Recipe by Daniel Myers
There is another version of this recipe on this site, but a few things occurred to me and I decided to reexamine it with a more critical eye.
The recipe in "Proper newe" calls for eight eggs and a pottle of cream. Since a pottle is a half a gallon, these proportions are very different than what I am used to using. It also can be scaled down to one egg and one cup (as I have done here), which seems a very logical starting point for a medieval cook.
"Proper newe" also says to mix everything together and then whisk. This is very different from modern cooking methods, which would have us beating the egg whites and the cream separately until stiff and then folding them together. How would the recipe turn out if the instructions were followed as written? Would it become stiff at all? I decided to find out.
When made as written - everything mixed together and whisked by hand - the mixture stiffens up to a consistency thicker than whipped cream. There is no need for an electric mixer as a whisk works just fine. In this size batch the step of putting the foam into a colander was unnecessary as the whole thing turned to snow, but I suspect that things would be different if I were working with the full half-gallon of cream.
As a further experiment, I continued to whisk well after the snow was done. Gradually the mixture collapsed, yellowed, and turned grainy. Eventually when I saw whey separating out, I put everything into a strainer and ended up with a very nicely flavored butter. In short, this recipe can be whisked too much and ruined, but it took a lot of work and it's not something that's likely to happen by accident.
Separate egg, discarding yolk. Stir egg white in a large bowl. Add cream, sugar, and rose water. Whisk until mixture will not drip out of whisk. Strain to remove whey if necessary. Serve with wafers.
Source [A Proper New Booke of Cookery, C.F. Frere (ed.)]: To make a dyschefull of Snowe. Take a pottell of swete thycke creame and the whytes of eyghte egges, and beate them altogether wyth a spone, then putte them in youre creame and a saucerfull of Rosewater, and a dyshe full of Suger wyth all, then take a stycke and make it cleane, and than cutte it in the ende foure square, and therwith beate all the aforesayde thynges together, and ever as it ryseth take it of and put it into a Collaunder, this done take one apple and set it in the myddes of it, and a thicke bushe of Rosemary, and set it in the myddes of the platter, then cast your Snowe uppon the Rosemarye and fyll your platter therwith. And yf you have wafers caste some in wyth all and thus serve them forthe.

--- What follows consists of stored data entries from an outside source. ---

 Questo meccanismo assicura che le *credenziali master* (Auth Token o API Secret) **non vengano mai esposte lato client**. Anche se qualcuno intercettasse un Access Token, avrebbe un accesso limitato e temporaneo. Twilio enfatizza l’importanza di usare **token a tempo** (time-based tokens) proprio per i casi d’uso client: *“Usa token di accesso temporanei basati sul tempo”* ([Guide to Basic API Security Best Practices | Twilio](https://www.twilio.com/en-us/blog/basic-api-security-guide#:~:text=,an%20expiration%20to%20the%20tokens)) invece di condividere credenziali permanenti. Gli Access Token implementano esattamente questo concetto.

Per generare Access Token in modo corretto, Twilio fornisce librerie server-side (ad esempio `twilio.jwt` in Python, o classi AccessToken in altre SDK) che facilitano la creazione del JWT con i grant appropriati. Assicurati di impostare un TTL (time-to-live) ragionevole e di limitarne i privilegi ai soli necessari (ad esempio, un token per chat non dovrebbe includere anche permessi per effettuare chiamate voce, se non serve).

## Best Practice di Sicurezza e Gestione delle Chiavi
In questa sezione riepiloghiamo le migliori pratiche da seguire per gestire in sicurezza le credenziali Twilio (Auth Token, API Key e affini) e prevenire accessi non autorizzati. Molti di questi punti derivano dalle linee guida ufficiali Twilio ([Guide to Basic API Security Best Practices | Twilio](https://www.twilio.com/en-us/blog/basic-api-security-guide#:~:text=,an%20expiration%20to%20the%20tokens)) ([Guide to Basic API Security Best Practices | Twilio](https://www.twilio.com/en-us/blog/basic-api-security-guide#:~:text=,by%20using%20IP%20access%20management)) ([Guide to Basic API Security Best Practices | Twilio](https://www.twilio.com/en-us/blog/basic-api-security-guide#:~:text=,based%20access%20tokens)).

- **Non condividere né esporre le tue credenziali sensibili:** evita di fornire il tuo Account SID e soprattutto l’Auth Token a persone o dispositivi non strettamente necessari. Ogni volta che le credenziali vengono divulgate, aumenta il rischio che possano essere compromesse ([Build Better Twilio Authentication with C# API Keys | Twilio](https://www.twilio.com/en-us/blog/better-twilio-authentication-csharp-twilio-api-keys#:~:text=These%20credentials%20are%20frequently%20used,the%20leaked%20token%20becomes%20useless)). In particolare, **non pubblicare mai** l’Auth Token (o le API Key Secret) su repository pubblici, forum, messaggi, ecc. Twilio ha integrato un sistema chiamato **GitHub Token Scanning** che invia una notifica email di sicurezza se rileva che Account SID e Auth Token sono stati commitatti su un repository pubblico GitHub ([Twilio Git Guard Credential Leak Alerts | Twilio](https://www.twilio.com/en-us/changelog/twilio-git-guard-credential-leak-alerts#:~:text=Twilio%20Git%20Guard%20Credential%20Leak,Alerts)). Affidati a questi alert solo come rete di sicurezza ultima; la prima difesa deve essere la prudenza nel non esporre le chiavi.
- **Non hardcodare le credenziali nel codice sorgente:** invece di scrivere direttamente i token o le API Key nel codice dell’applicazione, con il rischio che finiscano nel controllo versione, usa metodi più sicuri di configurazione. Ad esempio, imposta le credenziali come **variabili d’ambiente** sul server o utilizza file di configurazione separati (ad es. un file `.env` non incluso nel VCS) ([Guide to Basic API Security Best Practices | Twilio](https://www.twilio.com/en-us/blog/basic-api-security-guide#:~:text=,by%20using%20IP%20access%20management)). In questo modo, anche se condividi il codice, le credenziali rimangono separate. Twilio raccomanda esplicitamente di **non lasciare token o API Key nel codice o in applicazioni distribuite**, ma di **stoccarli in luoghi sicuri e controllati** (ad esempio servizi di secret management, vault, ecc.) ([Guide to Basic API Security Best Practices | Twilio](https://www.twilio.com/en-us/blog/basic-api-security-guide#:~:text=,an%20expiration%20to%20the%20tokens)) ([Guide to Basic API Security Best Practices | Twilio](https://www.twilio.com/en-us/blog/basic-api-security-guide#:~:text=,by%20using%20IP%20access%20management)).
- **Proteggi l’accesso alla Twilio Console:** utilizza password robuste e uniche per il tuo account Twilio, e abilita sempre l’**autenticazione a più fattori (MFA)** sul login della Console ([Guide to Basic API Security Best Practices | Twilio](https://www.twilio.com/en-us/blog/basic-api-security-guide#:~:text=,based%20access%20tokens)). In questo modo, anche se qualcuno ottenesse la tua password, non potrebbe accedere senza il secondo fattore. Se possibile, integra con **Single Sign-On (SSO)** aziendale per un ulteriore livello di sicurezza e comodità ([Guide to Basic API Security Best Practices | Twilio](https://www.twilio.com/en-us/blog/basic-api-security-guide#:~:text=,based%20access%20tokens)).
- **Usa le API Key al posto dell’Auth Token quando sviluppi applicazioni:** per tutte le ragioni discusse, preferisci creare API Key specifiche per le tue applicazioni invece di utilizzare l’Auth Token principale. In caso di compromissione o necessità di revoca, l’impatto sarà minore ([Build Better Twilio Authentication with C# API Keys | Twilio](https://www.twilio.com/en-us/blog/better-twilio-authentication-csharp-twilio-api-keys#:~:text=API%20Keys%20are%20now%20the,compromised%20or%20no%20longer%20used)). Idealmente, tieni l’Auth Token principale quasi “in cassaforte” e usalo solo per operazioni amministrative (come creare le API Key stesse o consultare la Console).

Source [The Good Huswifes Handmaide for the Kitchen, S. Peachey (ed.)]: To make Snowe. Take a quart of thicke creame, and five or sixe whites of Egs, a sawcerfull of Sugar, and a sawcerfull of Rosewater, beate all together, and ever as it riseth take it out with a spoone: then take a loafe of bread, cut away the crust, and set it upright in a platter. Then set a faire great Rosmarie bush in the middest of your bread: then lay your snaow with a spoon upon your Rosemary, + upon your bread, + gilt it.
Source [Das Kuchbuch der Sabina Welserin, V. Armstrong (trans.)]: 55 To make snow. Dilute cream and put it in a pot. And take an eggbeater and stir it thoroughly, until it forms snowy foam on top. And toast a Semmel and lay it in a bowl and sprinkle sugar over it and put the foam on the bread, then it is ready.